The idea that the amygdala is involved in hot, emotional memory is supported
by the discovery that the memory boost associated with emotional words doesn’t occur if
the
stria terminalis
— this is the connective junction that links the
amygdala to the rest of the brain — is no longer intact. For example, if this junction is
removed, norepinephrine (which is associated with arousal) ceases to produce memory
benefits. Similarly, glucocorticoid, a stress hormone, enhances learning if it is plugged
into the hippocampus, unless the amygdala is damaged or chemically blocked. So it is clear
the amygdala and hippocampus memory systems are not working in isolation.

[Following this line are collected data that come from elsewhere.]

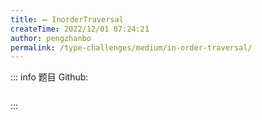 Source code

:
 ```yaml
---
title: ➖ InorderTraversal
createTime: 2022/12/01 07:24:21
author: pengzhanbo
permalink: /type-challenges/medium/in-order-traversal/
---
```


::: info 题目
Github: []()

```ts

```

:::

The evidence that there are two systems at all comes from the differential effects of
stress on the two types of memory: increasing arousal always enhances memory for emotional
features, but memory for the neutral features (such as context and detail) starts to
suffer under high conditions. Seeing one change (an increase of arousal) have two
different effects is good evidence for multiple systems.

In Real Life

Apart from our own observations that emotionally charged events will be memorable (to
the point where it is difficult to imagine how it could be otherwise), the most powerful
example of the preoccupation with emotion designed into our memory systems is
post-traumatic stress disorder (PTSD).
3
Individuals suffering from PTSD experience flashbacks, the intrusion of
imagery and memories from or related to the traumatic events that typically produced the
condition. The worse the trauma, the more likely that PTSD will result, and sufferers have
consistently higher resting heart rate and blood pressure, relative to a comparable
group.

It is established that PTSD patients have smaller hippocampal volumes, although it is
not clear whether the traumatic stress reduces the hippocampus or whether smaller
hippocampi are a risk factor for PTSD. These individuals show poorer general memory
performance, and while the flashbacks themselves are full of vivid detail, they are often
gappy and the patients show inability to actively recall any other details besides those
that impose themselves upon them. This would fit with the two-systems theory: the
flashbacks themselves have well-coded (or “hyperencoded”) emotional content, but the
stress precluded the recording of further detail. While the emotional content comes easily
to mind, their general high level of stress, possibly coupled with suboptimal transfer
from the hot to cool systems, produces poorer memory for the cold, neutral
information.

End Notes
  1. Reprinted and abridged from
    Consciousness and
    Cognition
    , Vol 4, No 4, Cahill, L., & McGaugh, J., “A Novel
    Demonstration of Enhanced Memory Associated with Emotional Arousal,” pages 410–421,
    Copyright (1995), with permission from Elsevier.
  2. A good book to get a full picture of amygdala, learning, and memory:
    LeDoux, J. (1996)
    The Emotional Brain: The Mysterious Underpinnings of
    Emotional Life.
    New York: Simon & Schuster.
  3. The Post-Traumatic Stress Disorder Alliance (
    http://www.ptsdalliance.org/home2.html
    ) hosts educational resources on this condition.